_WORK REQUEST_:
In the data that follows, every line containing the word "element" should be returned.

_DATA PROVIDED_:
----
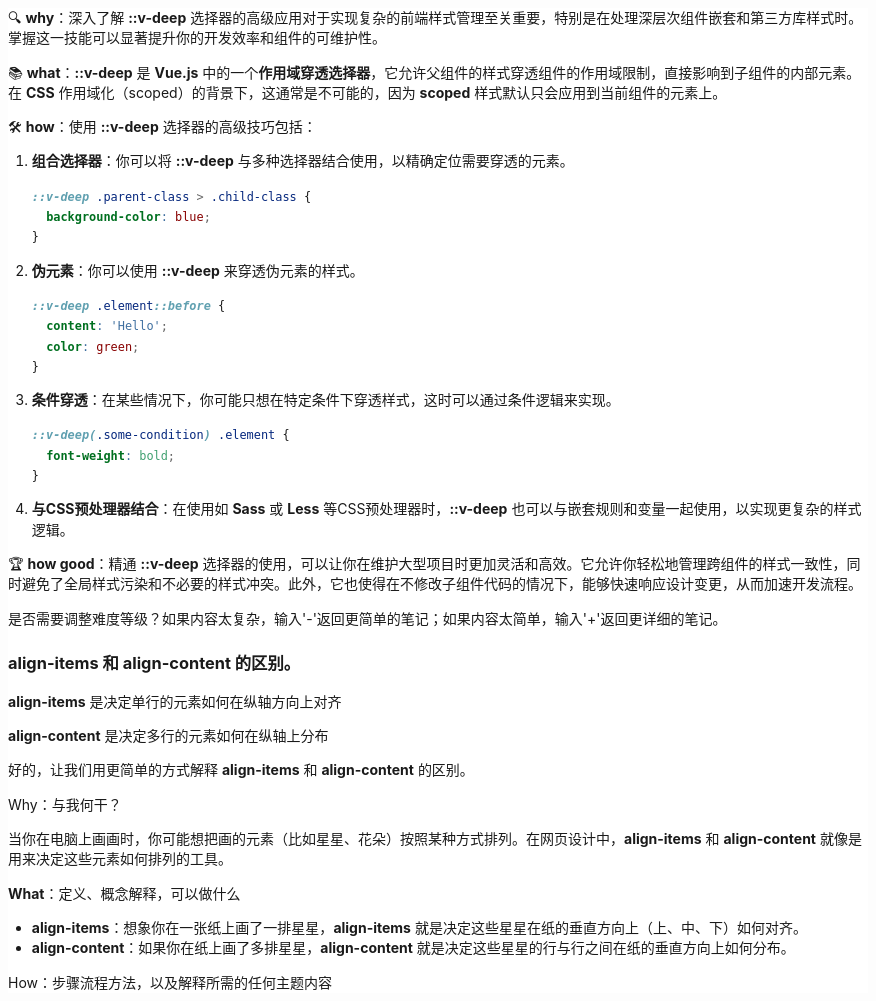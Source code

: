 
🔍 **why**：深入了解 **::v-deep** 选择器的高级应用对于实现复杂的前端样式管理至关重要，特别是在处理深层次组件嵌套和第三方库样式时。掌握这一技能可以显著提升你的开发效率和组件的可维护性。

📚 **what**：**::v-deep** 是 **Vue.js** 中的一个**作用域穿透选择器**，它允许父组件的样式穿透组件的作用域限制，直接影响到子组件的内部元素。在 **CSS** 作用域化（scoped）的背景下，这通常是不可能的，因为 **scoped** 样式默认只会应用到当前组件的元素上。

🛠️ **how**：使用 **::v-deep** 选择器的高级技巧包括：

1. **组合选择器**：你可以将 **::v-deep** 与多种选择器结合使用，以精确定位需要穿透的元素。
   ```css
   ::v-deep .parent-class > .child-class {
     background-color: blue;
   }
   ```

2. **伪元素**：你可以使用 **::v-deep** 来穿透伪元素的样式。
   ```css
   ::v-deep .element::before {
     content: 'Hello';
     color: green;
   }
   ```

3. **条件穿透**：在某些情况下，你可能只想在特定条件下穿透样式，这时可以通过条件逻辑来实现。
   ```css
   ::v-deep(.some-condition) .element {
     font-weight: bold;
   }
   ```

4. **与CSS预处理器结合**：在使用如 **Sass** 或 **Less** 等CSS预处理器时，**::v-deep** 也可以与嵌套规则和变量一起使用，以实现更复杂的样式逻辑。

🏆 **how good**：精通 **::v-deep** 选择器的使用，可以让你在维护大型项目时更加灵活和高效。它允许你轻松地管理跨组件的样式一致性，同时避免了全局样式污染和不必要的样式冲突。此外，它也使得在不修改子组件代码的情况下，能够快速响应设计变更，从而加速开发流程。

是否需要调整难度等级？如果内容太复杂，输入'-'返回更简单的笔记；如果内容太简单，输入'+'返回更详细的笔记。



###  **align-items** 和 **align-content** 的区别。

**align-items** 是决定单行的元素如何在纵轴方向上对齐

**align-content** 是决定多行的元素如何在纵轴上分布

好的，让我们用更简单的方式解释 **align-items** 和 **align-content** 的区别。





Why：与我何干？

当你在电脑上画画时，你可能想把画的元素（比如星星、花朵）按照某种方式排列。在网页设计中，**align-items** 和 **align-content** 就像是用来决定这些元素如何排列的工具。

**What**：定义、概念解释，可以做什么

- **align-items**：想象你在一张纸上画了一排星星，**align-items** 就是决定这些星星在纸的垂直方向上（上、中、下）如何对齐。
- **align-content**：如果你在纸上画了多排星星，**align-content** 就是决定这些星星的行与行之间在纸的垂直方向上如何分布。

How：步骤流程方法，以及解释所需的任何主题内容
----
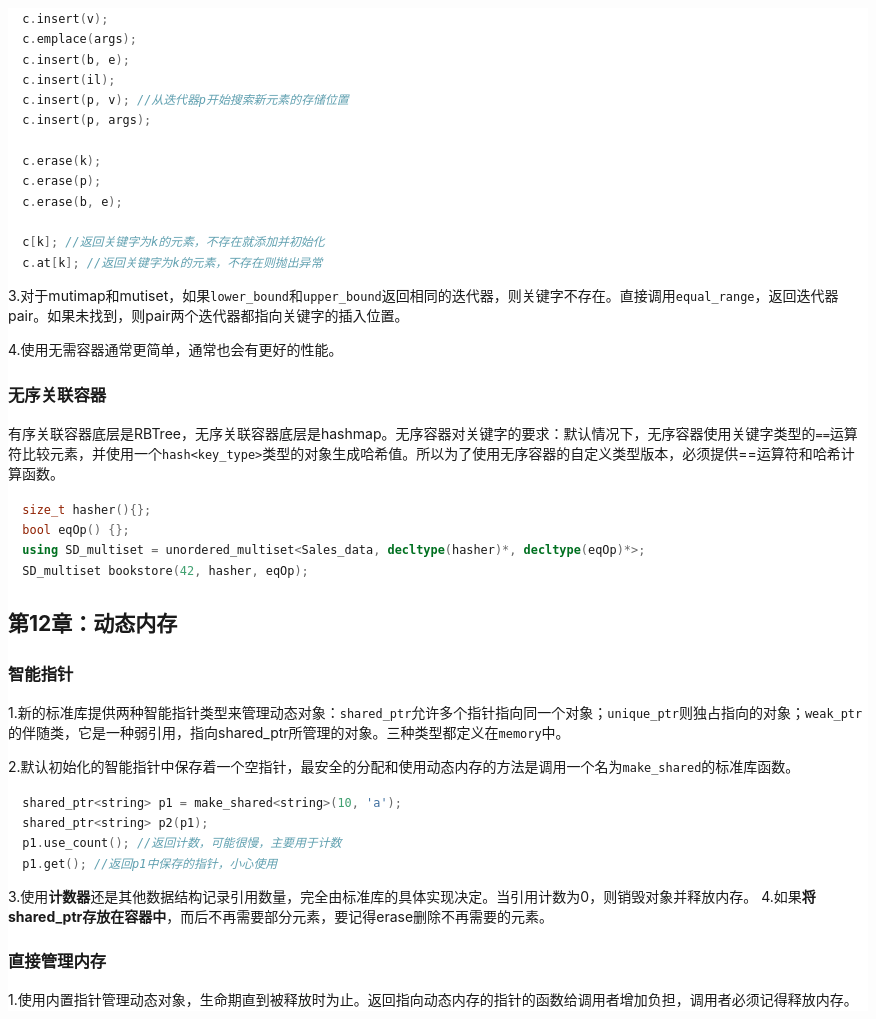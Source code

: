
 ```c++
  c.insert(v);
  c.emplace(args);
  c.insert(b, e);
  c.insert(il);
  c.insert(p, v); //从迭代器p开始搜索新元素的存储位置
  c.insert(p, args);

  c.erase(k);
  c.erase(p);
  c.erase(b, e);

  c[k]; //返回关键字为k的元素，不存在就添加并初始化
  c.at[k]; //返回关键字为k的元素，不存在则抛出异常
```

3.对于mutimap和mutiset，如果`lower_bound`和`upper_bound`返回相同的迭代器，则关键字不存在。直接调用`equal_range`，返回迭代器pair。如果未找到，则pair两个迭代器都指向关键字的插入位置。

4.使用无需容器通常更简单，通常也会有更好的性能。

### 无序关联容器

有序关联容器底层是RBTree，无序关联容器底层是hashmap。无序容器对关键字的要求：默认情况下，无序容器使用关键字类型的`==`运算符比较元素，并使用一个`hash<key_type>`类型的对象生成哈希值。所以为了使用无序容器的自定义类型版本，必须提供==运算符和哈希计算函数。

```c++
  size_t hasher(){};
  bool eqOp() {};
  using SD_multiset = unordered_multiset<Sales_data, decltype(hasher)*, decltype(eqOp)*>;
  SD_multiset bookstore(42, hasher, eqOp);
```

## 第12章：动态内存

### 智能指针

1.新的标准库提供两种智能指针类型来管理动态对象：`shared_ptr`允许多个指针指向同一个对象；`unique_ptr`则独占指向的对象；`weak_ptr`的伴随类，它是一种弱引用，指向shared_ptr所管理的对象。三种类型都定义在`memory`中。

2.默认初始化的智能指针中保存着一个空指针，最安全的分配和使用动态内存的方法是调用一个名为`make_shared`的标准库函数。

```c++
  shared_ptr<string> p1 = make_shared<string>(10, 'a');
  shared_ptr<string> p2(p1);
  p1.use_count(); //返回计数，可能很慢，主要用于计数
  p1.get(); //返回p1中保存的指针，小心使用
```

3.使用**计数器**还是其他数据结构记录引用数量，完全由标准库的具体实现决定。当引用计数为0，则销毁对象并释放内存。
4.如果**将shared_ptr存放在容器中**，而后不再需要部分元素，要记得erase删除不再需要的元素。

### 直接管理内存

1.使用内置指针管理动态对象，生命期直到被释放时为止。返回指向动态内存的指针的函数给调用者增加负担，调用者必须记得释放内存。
----
_OUTPUT FOR THIS EXERCISE_:
   ::v-deep .element::before {
   ::v-deep(.some-condition) .element {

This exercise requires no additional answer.